Il tempo del testo poetico è sempre un divenire-senso, una possibilità di significanze e di interpretazioni a “soluzioni multiple” (E. Gadda); un esserci dove lo stesso contesto storico funziona da significante aperto e azione d’incentivo per l’immaginazione e la polisemia poetico-politica proliferante, o per il divenire “perfettibile” (P. Valery) dei testi. Può essere anche il testo poetico come ‘scrittura” della “parodia rossa” (F. Muzzioli), quella cioè che “prende a prestito stili e materiali precedenti per colpire un obiettivo esterno, che è un obiettivo in senso lato politico”[22]; o la scrittura/“atto totale” come radicalizzazione della sfida del corpo e del pensiero che, prassi parodistica e parossistica, ironica e autoironica, si muove dove “Il delitto perfetto” (J. Baudrillard) uccide più l’illusione che la realtà, cioè nei luoghi dei simulacri; e qui ne inverte la marcia appropriandosi di nuovo dell’illusione. “Appropriandosi parassitariamente del codice commutativo, contaminato, combinatorio della simulazione, lo radicalizzano costringendo a una mutazione interna che si ritorce in reversibilità, seduzione, illusione. Solo assumendo in sé il paradosso, come un vaccino, il pensiero può farsi in sé evento paradossale, per disidentificare l’iperrealtà da se stessa, per sedurre la simulazione, per dis-illudere la disillusione-derealizzante mediatica”[23].

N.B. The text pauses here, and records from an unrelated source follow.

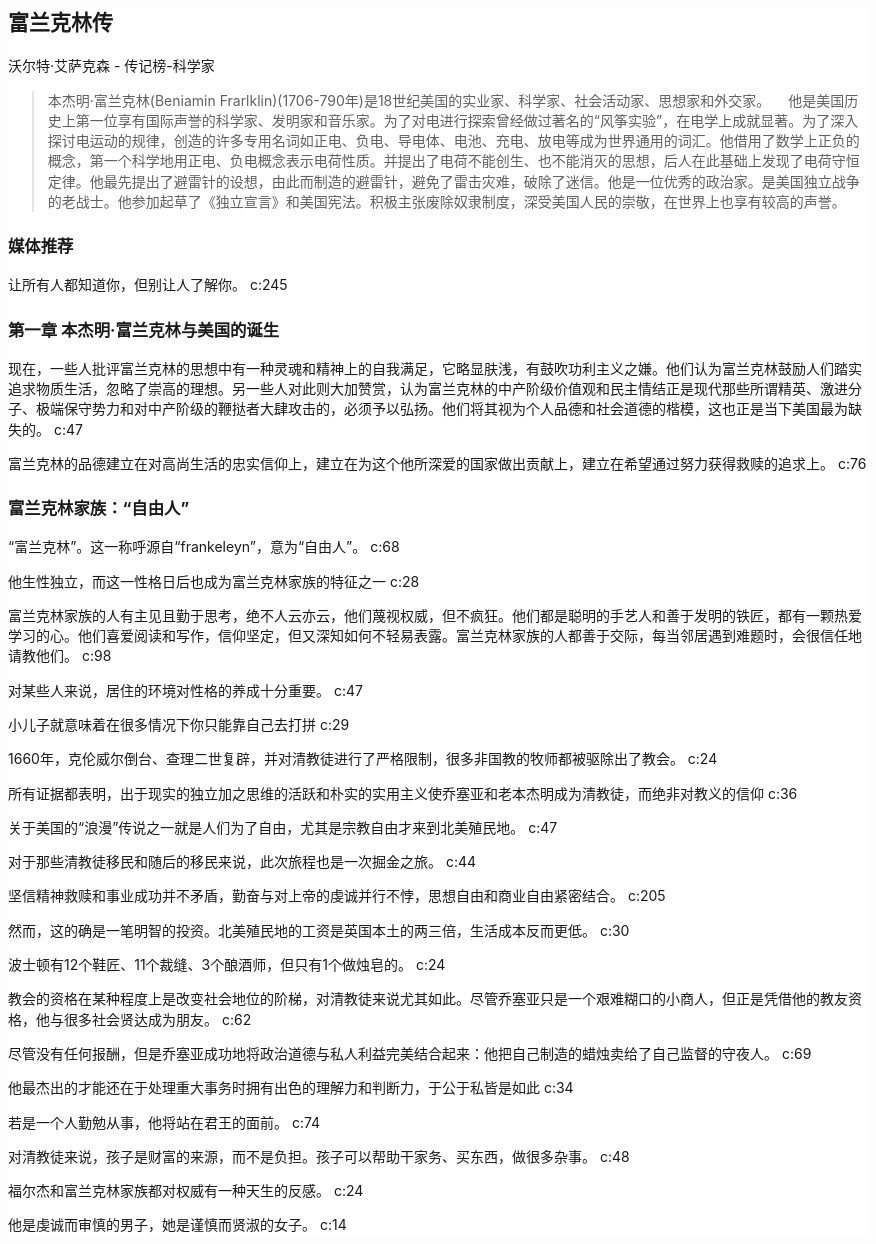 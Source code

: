 ## 富兰克林传

沃尔特·艾萨克森  -  传记榜-科学家

> 本杰明·富兰克林(Beniamin Frarlklin)(1706-790年)是18世纪美国的实业家、科学家、社会活动家、思想家和外交家。 　他是美国历史上第一位享有国际声誉的科学家、发明家和音乐家。为了对电进行探索曾经做过著名的“风筝实验”，在电学上成就显著。为了深入探讨电运动的规律，创造的许多专用名词如正电、负电、导电体、电池、充电、放电等成为世界通用的词汇。他借用了数学上正负的概念，第一个科学地用正电、负电概念表示电荷性质。并提出了电荷不能创生、也不能消灭的思想，后人在此基础上发现了电荷守恒定律。他最先提出了避雷针的设想，由此而制造的避雷针，避免了雷击灾难，破除了迷信。他是一位优秀的政治家。是美国独立战争的老战士。他参加起草了《独立宣言》和美国宪法。积极主张废除奴隶制度，深受美国人民的崇敬，在世界上也享有较高的声誉。

### 媒体推荐

让所有人都知道你，但别让人了解你。 c:245

### 第一章 本杰明·富兰克林与美国的诞生

现在，一些人批评富兰克林的思想中有一种灵魂和精神上的自我满足，它略显肤浅，有鼓吹功利主义之嫌。他们认为富兰克林鼓励人们踏实追求物质生活，忽略了崇高的理想。另一些人对此则大加赞赏，认为富兰克林的中产阶级价值观和民主情结正是现代那些所谓精英、激进分子、极端保守势力和对中产阶级的鞭挞者大肆攻击的，必须予以弘扬。他们将其视为个人品德和社会道德的楷模，这也正是当下美国最为缺失的。 c:47

富兰克林的品德建立在对高尚生活的忠实信仰上，建立在为这个他所深爱的国家做出贡献上，建立在希望通过努力获得救赎的追求上。 c:76

### 富兰克林家族：“自由人”

“富兰克林”。这一称呼源自“frankeleyn”，意为“自由人”。 c:68

他生性独立，而这一性格日后也成为富兰克林家族的特征之一 c:28

富兰克林家族的人有主见且勤于思考，绝不人云亦云，他们蔑视权威，但不疯狂。他们都是聪明的手艺人和善于发明的铁匠，都有一颗热爱学习的心。他们喜爱阅读和写作，信仰坚定，但又深知如何不轻易表露。富兰克林家族的人都善于交际，每当邻居遇到难题时，会很信任地请教他们。 c:98

对某些人来说，居住的环境对性格的养成十分重要。 c:47

小儿子就意味着在很多情况下你只能靠自己去打拼 c:29

1660年，克伦威尔倒台、查理二世复辟，并对清教徒进行了严格限制，很多非国教的牧师都被驱除出了教会。 c:24

所有证据都表明，出于现实的独立加之思维的活跃和朴实的实用主义使乔塞亚和老本杰明成为清教徒，而绝非对教义的信仰 c:36

关于美国的“浪漫”传说之一就是人们为了自由，尤其是宗教自由才来到北美殖民地。 c:47

对于那些清教徒移民和随后的移民来说，此次旅程也是一次掘金之旅。 c:44

坚信精神救赎和事业成功并不矛盾，勤奋与对上帝的虔诚并行不悖，思想自由和商业自由紧密结合。 c:205

然而，这的确是一笔明智的投资。北美殖民地的工资是英国本土的两三倍，生活成本反而更低。 c:30

波士顿有12个鞋匠、11个裁缝、3个酿酒师，但只有1个做烛皂的。 c:24

教会的资格在某种程度上是改变社会地位的阶梯，对清教徒来说尤其如此。尽管乔塞亚只是一个艰难糊口的小商人，但正是凭借他的教友资格，他与很多社会贤达成为朋友。 c:62

尽管没有任何报酬，但是乔塞亚成功地将政治道德与私人利益完美结合起来：他把自己制造的蜡烛卖给了自己监督的守夜人。 c:69

他最杰出的才能还在于处理重大事务时拥有出色的理解力和判断力，于公于私皆是如此 c:34

若是一个人勤勉从事，他将站在君王的面前。 c:74

对清教徒来说，孩子是财富的来源，而不是负担。孩子可以帮助干家务、买东西，做很多杂事。 c:48

福尔杰和富兰克林家族都对权威有一种天生的反感。 c:24

他是虔诚而审慎的男子，她是谨慎而贤淑的女子。 c:14
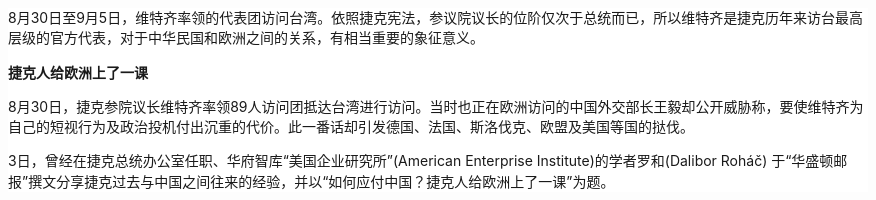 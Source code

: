  </center>
 <p>
  8月30日至9月5日，维特齐率领的代表团访问台湾。依照捷克宪法，参议院议长的位阶仅次于总统而已，所以维特齐是捷克历年来访台最高层级的官方代表，对于中华民国和欧洲之间的关系，有相当重要的象征意义。
 </p>
 <center>
  <div style="max-width: 632px;height:180px; display: none; text-align: center; margin: 0 auto; overflow: hidden;overflow-x: hidden;">
   <div id="taboola-midarticle-thumbnails" style="max-width: 632px;height:180px;overflow: hidden;overflow-x: hidden;">
   </div>
  </div>
  <div>
   <center>
    <div id="div-gpt-ad-1589559869784-0">
    </div>
   </center>
  </div>
 </center>
 <p>
  <strong>
   捷克人给欧洲上了一课
  </strong>
 </p>
 <center>
  <div style="max-width: 632px;height:180px; display: none; text-align: center; margin: 0 auto; overflow: hidden;overflow-x: hidden;">
   <div id="taboola-midarticle-thumbnails" style="max-width: 632px;height:180px;overflow: hidden;overflow-x: hidden;">
   </div>
  </div>
  <div>
   <center>
    <div id="div-gpt-ad-1589559869784-0">
    </div>
   </center>
  </div>
 </center>
 <p>
  8月30日，捷克参院议长维特齐率领89人访问团抵达台湾进行访问。当时也正在欧洲访问的中国外交部长王毅却公开威胁称，要使维特齐为自己的短视行为及政治投机付出沉重的代价。此一番话却引发德国、法国、斯洛伐克、欧盟及美国等国的挞伐。
 </p>
 <center>
  <div style="max-width: 632px;height:180px; display: none; text-align: center; margin: 0 auto; overflow: hidden;overflow-x: hidden;">
   <div id="taboola-midarticle-thumbnails" style="max-width: 632px;height:180px;overflow: hidden;overflow-x: hidden;">
   </div>
  </div>
  <div>
   <center>
    <div id="div-gpt-ad-1589559869784-0">
    </div>
   </center>
  </div>
 </center>
 <p>
  3日，曾经在捷克总统办公室任职、华府智库“美国企业研究所”(American Enterprise Institute)的学者罗和(Dalibor Roháč) 于“华盛顿邮报”撰文分享捷克过去与中国之间往来的经验，并以“如何应付中国？捷克人给欧洲上了一课”为题。
 </p>
 <center>
  <div style="max-width: 632px;height:180px; display: none; text-align: center; margin: 0 auto; overflow: hidden;overflow-x: hidden;">
   <div id="taboola-midarticle-thumbnails" style="max-width: 632px;height:180px;overflow: hidden;overflow-x: hidden;">
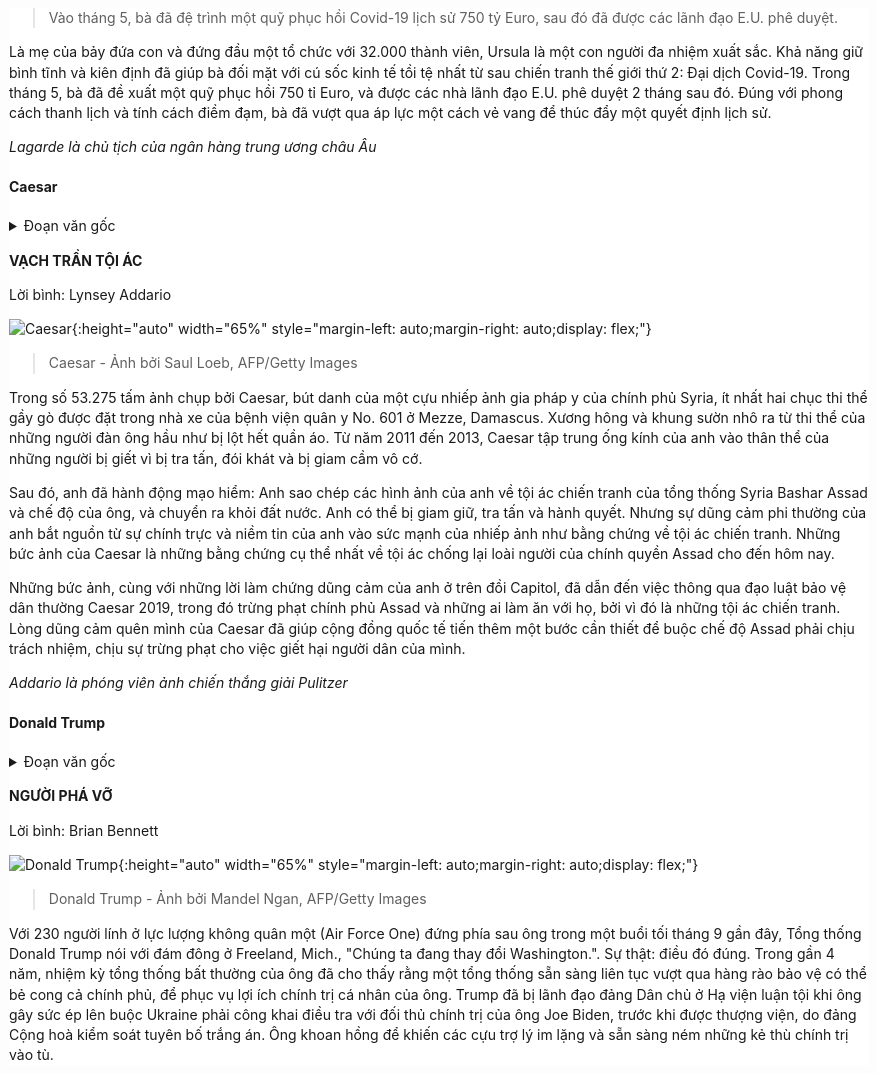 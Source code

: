 > Vào tháng 5, bà đã đệ trình một quỹ phục hồi Covid-19 lịch sử 750 tỷ Euro, sau đó đã được các lãnh đạo E.U. phê duyệt.

Là mẹ của bảy đứa con và đứng đầu một tổ chức với 32.000 thành viên, Ursula là một con người đa nhiệm xuất sắc. Khả năng giữ bình tĩnh và kiên định đã giúp bà đối mặt với cú sốc kinh tế tồi tệ nhất từ sau chiến tranh thế giới thứ 2: Đại dịch Covid-19. Trong tháng 5, bà đã đề xuất một quỹ phục hồi 750 tỉ Euro, và được các nhà lãnh đạo E.U. phê duyệt 2 tháng sau đó. Đúng với phong cách thanh lịch và tính cách điềm đạm, bà đã vượt qua áp lực một cách vẻ vang để thúc đẩy một quyết định lịch sử.

_Lagarde là chủ tịch của ngân hàng trung ương châu Âu_

#### Caesar

<details><summary>Đoạn văn gốc</summary></details>

**VẠCH TRẦN TỘI ÁC**

Lời bình: Lynsey Addario

![Caesar](https://api.time.com/wp-content/uploads/2020/09/time-100-Caesar.jpg?w=800&quality=85){:height="auto" width="65%" style="margin-left: auto;margin-right: auto;display: flex;"}
> Caesar - Ảnh bởi Saul Loeb, AFP/Getty Images

Trong số 53.275 tấm ảnh chụp bởi Caesar, bút danh của một cựu nhiếp ảnh gia pháp y của chính phủ Syria, ít nhất hai chục thi thể gầy gò được đặt trong nhà xe của bệnh viện quân y No. 601 ở Mezze, Damascus. Xương hông và khung sườn nhô ra từ thi thể của những người đàn ông hầu như bị lột hết quần áo. Từ năm 2011 đến 2013, Caesar tập trung ống kính của anh vào thân thể của những người bị giết vì bị tra tấn, đói khát và bị giam cầm vô cớ.

Sau đó, anh đã hành động mạo hiểm: Anh sao chép các hình ảnh của anh về tội ác chiến tranh của tổng thống Syria Bashar Assad và chế độ của ông, và chuyển ra khỏi đất nước. Anh có thể bị giam giữ, tra tấn và hành quyết. Nhưng sự dũng cảm phi thường của anh bắt nguồn từ sự chính trực và niềm tin của anh vào sức mạnh của nhiếp ảnh như bằng chứng về tội ác chiến tranh. Những bức ảnh của Caesar là những bằng chứng cụ thể nhất về tội ác chống lại loài người của chính quyền Assad cho đến hôm nay.

Những bức ảnh, cùng với những lời làm chứng dũng cảm của anh ở trên đồi Capitol, đã dẫn đến việc thông qua đạo luật bảo vệ dân thường Caesar 2019, trong đó trừng phạt chính phủ Assad và những ai làm ăn với họ, bởi vì đó là những tội ác chiến tranh. Lòng dũng cảm quên mình của Caesar đã giúp cộng đồng quốc tế tiến thêm một bước cần thiết để buộc chế độ Assad phải chịu trách nhiệm, chịu sự trừng phạt cho việc giết hại người dân của mình.

_Addario là phóng viên ảnh chiến thắng giải Pulitzer_

#### Donald Trump

<details><summary>Đoạn văn gốc</summary></details>

**NGƯỜI PHÁ VỠ**

Lời bình:  Brian Bennett

![Donald Trump](https://api.time.com/wp-content/uploads/2020/09/time-100-Donald-Trump.jpg?w=2529&quality=85){:height="auto" width="65%" style="margin-left: auto;margin-right: auto;display: flex;"}
> Donald Trump - Ảnh bởi Mandel Ngan, AFP/Getty Images

Với 230 người lính ở lực lượng không quân một (Air Force One) đứng phía sau ông trong một buổi tối tháng 9 gần đây, Tổng thống Donald Trump nói với đám đông ở Freeland, Mich., "Chúng ta đang thay đổi Washington.". Sự thật: điều đó đúng. Trong gần 4 năm, nhiệm kỳ tổng thống bất thường của ông đã cho thấy rằng một tổng thống sẵn sàng liên tục vượt qua hàng rào bảo vệ có thể bẻ cong cả chính phủ, để phục vụ lợi ích chính trị cá nhân của ông. Trump đã bị lãnh đạo đảng Dân chủ ở Hạ viện luận tội khi ông gây sức ép lên buộc Ukraine phải công khai điều tra với đối thủ chính trị của ông Joe Biden, trước khi được thượng viện, do đảng Cộng hoà kiểm soát tuyên bố trắng án. Ông khoan hồng để khiến các cựu trợ lý im lặng và sẵn sàng ném những kẻ thù chính trị vào tù.
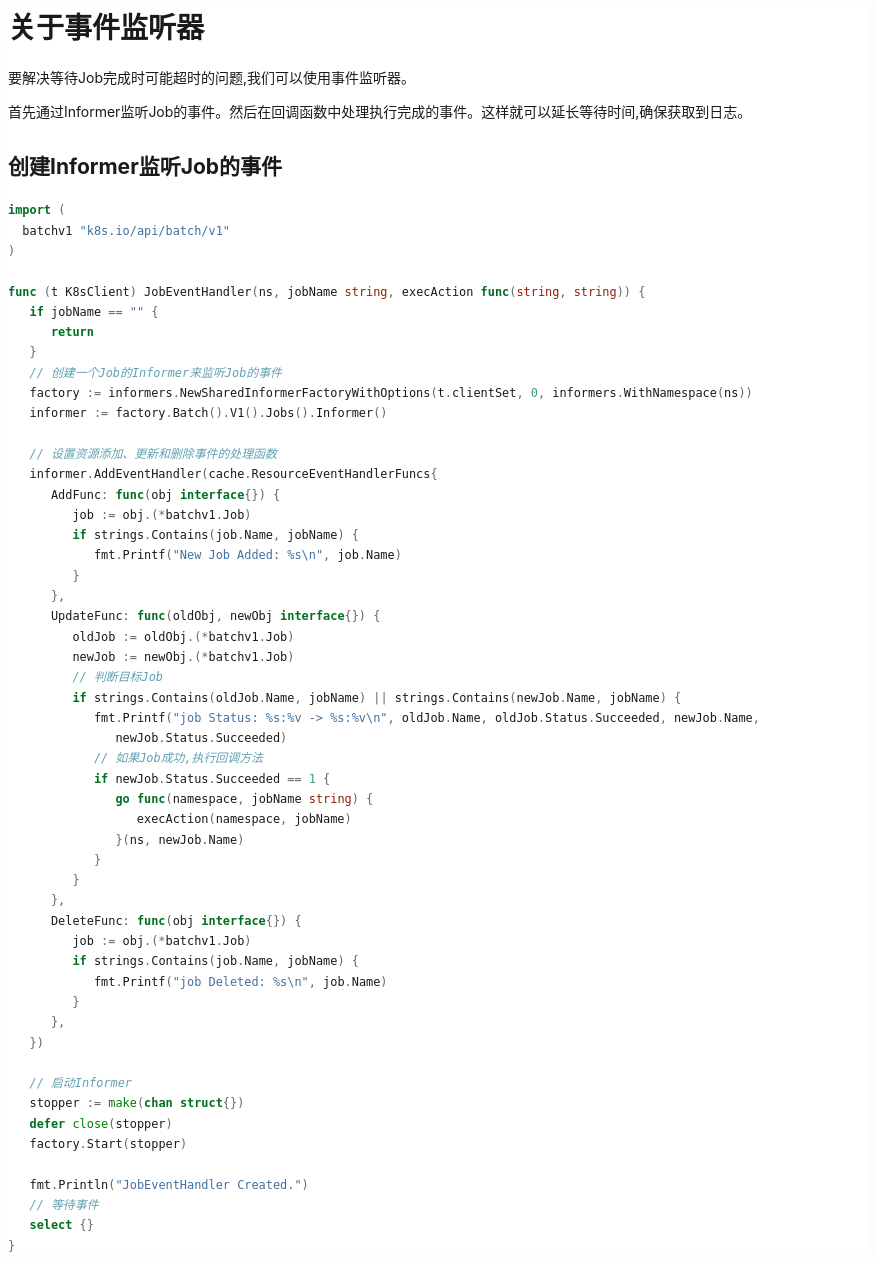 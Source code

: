 # 关于事件监听器
要解决等待Job完成时可能超时的问题,我们可以使用事件监听器。

首先通过Informer监听Job的事件。然后在回调函数中处理执行完成的事件。这样就可以延长等待时间,确保获取到日志。
## 创建Informer监听Job的事件
```go
import (  
  batchv1 "k8s.io/api/batch/v1"  
)

func (t K8sClient) JobEventHandler(ns, jobName string, execAction func(string, string)) {  
   if jobName == "" {  
      return  
   }  
   // 创建一个Job的Informer来监听Job的事件  
   factory := informers.NewSharedInformerFactoryWithOptions(t.clientSet, 0, informers.WithNamespace(ns))  
   informer := factory.Batch().V1().Jobs().Informer()  
  
   // 设置资源添加、更新和删除事件的处理函数  
   informer.AddEventHandler(cache.ResourceEventHandlerFuncs{  
      AddFunc: func(obj interface{}) {  
         job := obj.(*batchv1.Job)  
         if strings.Contains(job.Name, jobName) {  
            fmt.Printf("New Job Added: %s\n", job.Name)  
         }  
      },  
      UpdateFunc: func(oldObj, newObj interface{}) {  
         oldJob := oldObj.(*batchv1.Job)  
         newJob := newObj.(*batchv1.Job)  
         // 判断目标Job  
         if strings.Contains(oldJob.Name, jobName) || strings.Contains(newJob.Name, jobName) {  
            fmt.Printf("job Status: %s:%v -> %s:%v\n", oldJob.Name, oldJob.Status.Succeeded, newJob.Name,  
               newJob.Status.Succeeded)  
            // 如果Job成功,执行回调方法  
            if newJob.Status.Succeeded == 1 {  
               go func(namespace, jobName string) {  
                  execAction(namespace, jobName)  
               }(ns, newJob.Name)  
            }  
         }  
      },  
      DeleteFunc: func(obj interface{}) {  
         job := obj.(*batchv1.Job)  
         if strings.Contains(job.Name, jobName) {  
            fmt.Printf("job Deleted: %s\n", job.Name)  
         }  
      },  
   })  
  
   // 启动Informer  
   stopper := make(chan struct{})  
   defer close(stopper)  
   factory.Start(stopper)  
  
   fmt.Println("JobEventHandler Created.")  
   // 等待事件  
   select {}  
}
``` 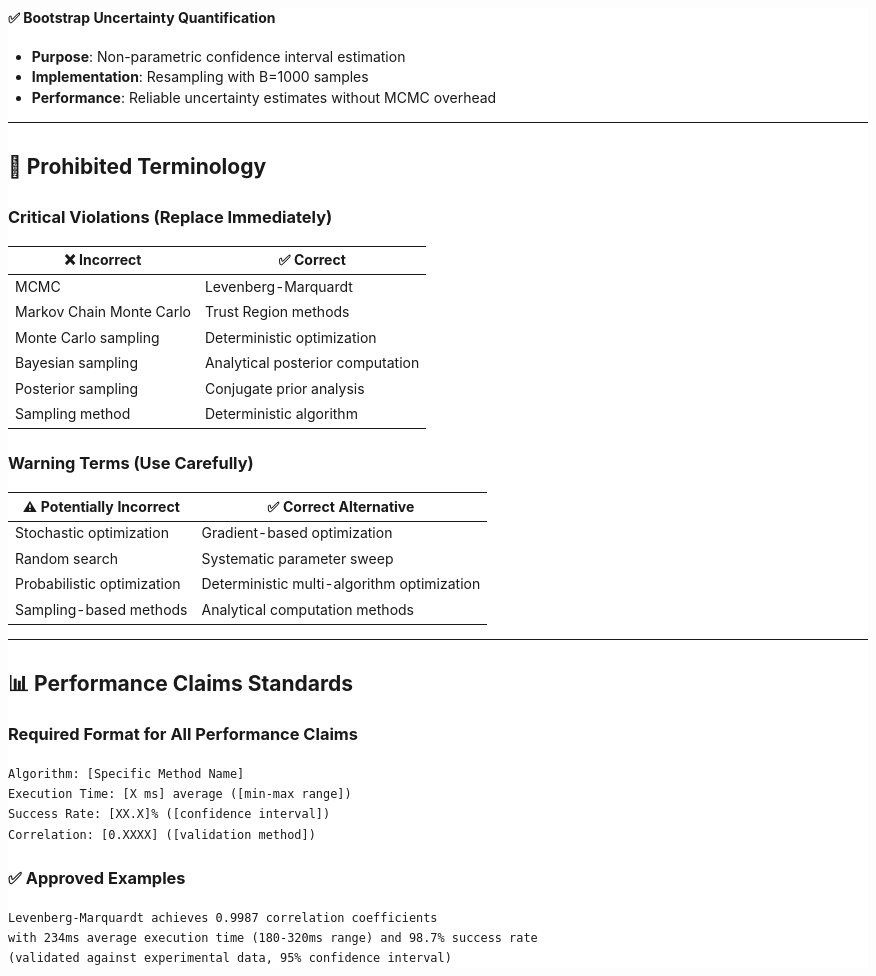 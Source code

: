 #### ✅ **Bootstrap Uncertainty Quantification**
- **Purpose**: Non-parametric confidence interval estimation
- **Implementation**: Resampling with B=1000 samples
- **Performance**: Reliable uncertainty estimates without MCMC overhead

---

## 🚫 Prohibited Terminology

### Critical Violations (Replace Immediately)
| ❌ **Incorrect** | ✅ **Correct** |
|------------------|---------------|
| MCMC | Levenberg-Marquardt |
| Markov Chain Monte Carlo | Trust Region methods |
| Monte Carlo sampling | Deterministic optimization |
| Bayesian sampling | Analytical posterior computation |
| Posterior sampling | Conjugate prior analysis |
| Sampling method | Deterministic algorithm |

### Warning Terms (Use Carefully)
| ⚠️ **Potentially Incorrect** | ✅ **Correct Alternative** |
|-----------------------------|---------------------------|
| Stochastic optimization | Gradient-based optimization |
| Random search | Systematic parameter sweep |
| Probabilistic optimization | Deterministic multi-algorithm optimization |
| Sampling-based methods | Analytical computation methods |

---

## 📊 Performance Claims Standards

### Required Format for All Performance Claims
```
Algorithm: [Specific Method Name]
Execution Time: [X ms] average ([min-max range])
Success Rate: [XX.X]% ([confidence interval])
Correlation: [0.XXXX] ([validation method])
```

### ✅ **Approved Examples**
```markdown
Levenberg-Marquardt achieves 0.9987 correlation coefficients
with 234ms average execution time (180-320ms range) and 98.7% success rate
(validated against experimental data, 95% confidence interval)
```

In questo contesto così variegato e multilivello dell’universo della poesia come testo e scrittura, l’interpretazione non può non essere accompagnata da una attenzione sveglia e autonoma, e tale che il suo discorso est-etico-poietico non può essere disancorato da quello del dissenso etico-politico pubblico, visto che la parola, non esclusa quella poetica, è sempre un’azione e una relazione che si qualifica insieme e in presenza d’altri; e ciò, senza perdere della sua “plasticità”, sia per convenire che per confliggere o contraddire rimanendo nella sua autonoma autoreferenzialità di forma e contenuto. Non c’è forma che non presupponga un quid: la formatività procede dalla realtà e dai “bisogni della nostra lotta”.

La parola poetica, infatti, sebbene “autoreferenziale” – incentrata su se stessa –, al destinatario chiede di prelevarne sia il senso denotativo che connotativo, e riconoscere sia la funzione euristica delle ‘figure’ retoriche (usate pure dalla pubblicità per gli effetti subliminari) quanto le valenze del discorso politicizzante e conativo-performativo. Il significato/senso codificato nella forma data, e propria della poesia, non è mai neutrale; né può essere relegato solo nell’intimità psicologica di ciascuno, o individuato solo nella forma e ora nel contenuto, o rinchiuso nell’intemporalità e avulso dal contesto in cui si vive, si pensa e si agisce, o interagito eliminando il filtro del tempo che lo visita, il nostro.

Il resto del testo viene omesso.